Ya, bagi anda pecinta film Hollywood bersiap siaplah untuk kecewa, sebab mulai 17 Februari kemarin setelah pemutaran film "Black Swan", Hollywood tidak lagi mengirimkan produksi filmnya ke Indonesia. Keputusan ini diambil setelah pemerintah Indonesia mulai membebankan bea masuk atas hak distribusi film impor sebesar 23,75 persen atas nilai barang.
Sejak Januari 2011 ini ada aturan dan penafsiran baru dari Direktorat Jenderal Bea Cukai atas UU atau peraturan tentang pajak bea masuk yang lama, yang diberlakukan per Januari 2011, yaitu 'bea masuk atas hak distribusi' yang dianggap tidak lazim dan belum pernah ada di negara mana pun dalam bisnis perfilman. Sebab, yang disebut bea masuk itu hanya berlaku untuk barang masuk.

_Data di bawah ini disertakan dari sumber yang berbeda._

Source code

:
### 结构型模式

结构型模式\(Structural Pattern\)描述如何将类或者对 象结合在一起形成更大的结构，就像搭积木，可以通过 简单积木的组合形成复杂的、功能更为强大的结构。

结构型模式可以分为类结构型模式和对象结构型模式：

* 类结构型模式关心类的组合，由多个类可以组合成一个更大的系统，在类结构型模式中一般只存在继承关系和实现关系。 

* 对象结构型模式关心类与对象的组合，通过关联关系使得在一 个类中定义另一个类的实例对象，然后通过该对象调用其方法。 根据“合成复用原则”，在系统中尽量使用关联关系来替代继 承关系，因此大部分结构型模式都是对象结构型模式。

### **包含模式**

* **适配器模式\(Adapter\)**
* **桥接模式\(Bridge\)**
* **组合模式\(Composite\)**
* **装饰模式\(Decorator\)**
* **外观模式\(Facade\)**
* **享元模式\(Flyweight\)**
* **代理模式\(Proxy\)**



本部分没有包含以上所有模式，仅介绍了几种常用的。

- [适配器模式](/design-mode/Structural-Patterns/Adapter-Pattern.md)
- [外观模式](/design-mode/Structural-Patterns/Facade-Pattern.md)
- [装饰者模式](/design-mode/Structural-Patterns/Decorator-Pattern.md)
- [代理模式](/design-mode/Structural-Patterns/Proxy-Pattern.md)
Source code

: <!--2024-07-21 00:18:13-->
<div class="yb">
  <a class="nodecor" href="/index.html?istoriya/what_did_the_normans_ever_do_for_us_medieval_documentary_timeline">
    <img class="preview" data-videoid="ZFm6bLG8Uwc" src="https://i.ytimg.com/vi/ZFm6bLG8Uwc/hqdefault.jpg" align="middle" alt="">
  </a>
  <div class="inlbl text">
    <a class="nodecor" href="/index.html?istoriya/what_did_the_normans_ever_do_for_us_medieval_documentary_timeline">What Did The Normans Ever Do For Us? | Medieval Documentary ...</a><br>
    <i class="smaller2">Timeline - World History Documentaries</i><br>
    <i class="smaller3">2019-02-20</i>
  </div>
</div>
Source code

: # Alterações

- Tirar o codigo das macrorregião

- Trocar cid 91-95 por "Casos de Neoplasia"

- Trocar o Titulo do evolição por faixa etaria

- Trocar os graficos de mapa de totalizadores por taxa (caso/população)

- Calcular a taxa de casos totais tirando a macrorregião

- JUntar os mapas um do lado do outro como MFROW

Hal inilah yang membuat pengeluaran MPA (Motion Pictures Association) tidak sebanding dengan penerimaannya, sehingga pihak MPA mau tidak mau harus menghentikan perederan film Hollywood di Indonesia.
Beragam pendapat muncul dalam menanggapi masalah ini. Bagi para pecinta film Hollywood, tentu sangat menyayangkan hal ini. Mereka berharap film Hollywood bisa kembali hadir lagi di bioskop bioskop Indonesia. Salah satunya Adi Nugroho, presenter yang melejit lewat acara AFI Indosiar ini menilai film-film Hollywood selama ini menjadi acuan dan pembelajaran bagi kreator film di Tanah Air. Karena bagaimanapun film Hollywood menjadi patokan bagi sineas di seluruh dunia.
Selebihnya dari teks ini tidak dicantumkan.